9. Honor One’s Parents
- As I learned from an anecdote shared by Imam Suhaib Webb, the pleasure of one’s parents incredibly aids in easing the memorization of the Qur`an. The more one wants to memorize, the more one should increase in treating their parents with dignity, respect and appreciation through words, through actions and through merciful companionship. (Thank you Mom and Dad!!)
10. The Qur’an Should Spark an Internal Revolution
- Even more important than memorizing the Qur’an is allowing it catalyze one’s transformation. If one’s character is not reforming and improving, there’s a serious problem. Check your heart from the start and keep checking it; one’s actions should become more balanced and stronger in quality when interacting with the Qur’an.
Many people feel facing the challenge of memorizing the Qur`an is too difficult of a task. They may have tried it and given up, dabbled in it and lost focus or drive or simply refused to consider the idea because they feel it insurmountable. Think of memorizing the Qur`an like lifting weights. For a person who has never worked out and who desires the health benefits of increasing their strength, they may begin with just a few pounds. As they continue, the amounts they began with will feel insignificant in comparison to the heavy amounts they are now able to lift.
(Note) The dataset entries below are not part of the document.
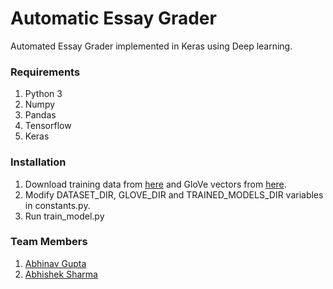 # Automatic Essay Grader
Automated Essay Grader implemented in Keras using Deep learning.

### Requirements
1. Python 3
2. Numpy
3. Pandas
4. Tensorflow
5. Keras

### Installation
1. Download training data from [here](https://www.kaggle.com/c/asap-aes/data) and GloVe vectors from [here](http://nlp.stanford.edu/data/glove.6B.zip).
2. Modify DATASET_DIR, GLOVE_DIR and TRAINED_MODELS_DIR variables in constants.py.
3. Run train_model.py

### Team Members
1. [Abhinav Gupta](https://github.com/abhigupta768)
2. [Abhishek Sharma](https://github.com/abhishek0318)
Similarly, beginning the memorization of the Qur’an seems difficult. One verse, two verses, may take a long time to memorize correctly; getting the pronunciation down perfectly may take years, remembering the order of the words may be a frustrating task. However, when one commits to it and makes it a part of their daily responsibilities, it becomes easier and easier. The two verses that took an hour to memorize will turn into the memorization of one entire page in fifteen minutes.
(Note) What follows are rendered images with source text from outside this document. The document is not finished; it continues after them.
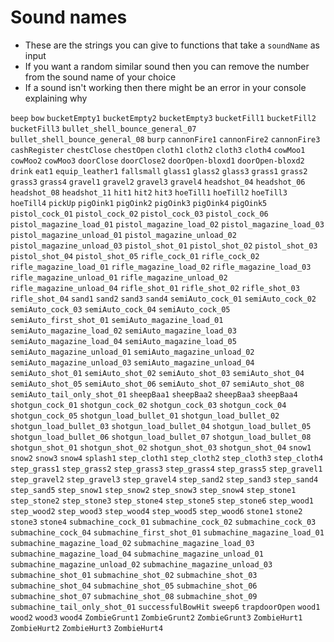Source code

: # Sound names

- These are the strings you can give to functions that take a `soundName` as input
- If you want a random similar sound then you can remove the number from the sound name of your choice
- If a sound isn't working then there might be an error in your console explaining why

`beep`
`bow`
`bucketEmpty1`
`bucketEmpty2`
`bucketEmpty3`
`bucketFill1`
`bucketFill2`
`bucketFill3`
`bullet_shell_bounce_general_07`
`bullet_shell_bounce_general_08`
`burp`
`cannonFire1`
`cannonFire2`
`cannonFire3`
`cashRegister`
`chestClose`
`chestOpen`
`cloth1`
`cloth2`
`cloth3`
`cloth4`
`cowMoo1`
`cowMoo2`
`cowMoo3`
`doorClose`
`doorClose2`
`doorOpen-bloxd1`
`doorOpen-bloxd2`
`drink`
`eat1`
`equip_leather1`
`fallsmall`
`glass1`
`glass2`
`glass3`
`grass1`
`grass2`
`grass3`
`grass4`
`gravel1`
`gravel2`
`gravel3`
`gravel4`
`headshot_04`
`headshot_06`
`headshot_08`
`headshot_11`
`hit1`
`hit2`
`hit3`
`hoeTill1`
`hoeTill2`
`hoeTill3`
`hoeTill4`
`pickUp`
`pigOink1`
`pigOink2`
`pigOink3`
`pigOink4`
`pigOink5`
`pistol_cock_01`
`pistol_cock_02`
`pistol_cock_03`
`pistol_cock_06`
`pistol_magazine_load_01`
`pistol_magazine_load_02`
`pistol_magazine_load_03`
`pistol_magazine_unload_01`
`pistol_magazine_unload_02`
`pistol_magazine_unload_03`
`pistol_shot_01`
`pistol_shot_02`
`pistol_shot_03`
`pistol_shot_04`
`pistol_shot_05`
`rifle_cock_01`
`rifle_cock_02`
`rifle_magazine_load_01`
`rifle_magazine_load_02`
`rifle_magazine_load_03`
`rifle_magazine_unload_01`
`rifle_magazine_unload_02`
`rifle_magazine_unload_04`
`rifle_shot_01`
`rifle_shot_02`
`rifle_shot_03`
`rifle_shot_04`
`sand1`
`sand2`
`sand3`
`sand4`
`semiAuto_cock_01`
`semiAuto_cock_02`
`semiAuto_cock_03`
`semiAuto_cock_04`
`semiAuto_cock_05`
`semiAuto_first_shot_01`
`semiAuto_magazine_load_01`
`semiAuto_magazine_load_02`
`semiAuto_magazine_load_03`
`semiAuto_magazine_load_04`
`semiAuto_magazine_load_05`
`semiAuto_magazine_unload_01`
`semiAuto_magazine_unload_02`
`semiAuto_magazine_unload_03`
`semiAuto_magazine_unload_04`
`semiAuto_shot_01`
`semiAuto_shot_02`
`semiAuto_shot_03`
`semiAuto_shot_04`
`semiAuto_shot_05`
`semiAuto_shot_06`
`semiAuto_shot_07`
`semiAuto_shot_08`
`semiAuto_tail_only_shot_01`
`sheepBaa1`
`sheepBaa2`
`sheepBaa3`
`sheepBaa4`
`shotgun_cock_01`
`shotgun_cock_02`
`shotgun_cock_03`
`shotgun_cock_04`
`shotgun_cock_05`
`shotgun_load_bullet_01`
`shotgun_load_bullet_02`
`shotgun_load_bullet_03`
`shotgun_load_bullet_04`
`shotgun_load_bullet_05`
`shotgun_load_bullet_06`
`shotgun_load_bullet_07`
`shotgun_load_bullet_08`
`shotgun_shot_01`
`shotgun_shot_02`
`shotgun_shot_03`
`shotgun_shot_04`
`snow1`
`snow2`
`snow3`
`snow4`
`splash1`
`step_cloth1`
`step_cloth2`
`step_cloth3`
`step_cloth4`
`step_grass1`
`step_grass2`
`step_grass3`
`step_grass4`
`step_grass5`
`step_gravel1`
`step_gravel2`
`step_gravel3`
`step_gravel4`
`step_sand2`
`step_sand3`
`step_sand4`
`step_sand5`
`step_snow1`
`step_snow2`
`step_snow3`
`step_snow4`
`step_stone1`
`step_stone2`
`step_stone3`
`step_stone4`
`step_stone5`
`step_stone6`
`step_wood1`
`step_wood2`
`step_wood3`
`step_wood4`
`step_wood5`
`step_wood6`
`stone1`
`stone2`
`stone3`
`stone4`
`submachine_cock_01`
`submachine_cock_02`
`submachine_cock_03`
`submachine_cock_04`
`submachine_first_shot_01`
`submachine_magazine_load_01`
`submachine_magazine_load_02`
`submachine_magazine_load_03`
`submachine_magazine_load_04`
`submachine_magazine_unload_01`
`submachine_magazine_unload_02`
`submachine_magazine_unload_03`
`submachine_shot_01`
`submachine_shot_02`
`submachine_shot_03`
`submachine_shot_04`
`submachine_shot_05`
`submachine_shot_06`
`submachine_shot_07`
`submachine_shot_08`
`submachine_shot_09`
`submachine_tail_only_shot_01`
`successfulBowHit`
`sweep6`
`trapdoorOpen`
`wood1`
`wood2`
`wood3`
`wood4`
`ZombieGrunt1`
`ZombieGrunt2`
`ZombieGrunt3`
`ZombieHurt1`
`ZombieHurt2`
`ZombieHurt3`
`ZombieHurt4`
The Qur’an is easy and The One Who revealed the Qur`an tells us, “And We have certainly made the Qur’an easy for remembrance, so is there any who will remember?” (Qur`an, 54:17). It just takes dedication, commitment and time. Even if it takes you, as it took me, seven years, ten years, fifteen years, imagine being able to say, “I had a seven-year memorization relationship with the Qur’an and the quality of my life improved in every second. Now that I’m finished, an incredibly exciting chapter of our long-term, eternal relationship is about to begin!”
We all seek for our hearts to be in a state of contentment, tranquility and ease. Allah subhanahu wa ta’ala tells us, “Those who believe, and whose hearts find rest in the remembrance of Allah, verily, in the remembrance of Allah do hearts find rest,” (Qur‘an, 13: 28).
The best form of remembrance is that of the Qur`an. Will you allow your heart to find rest through it?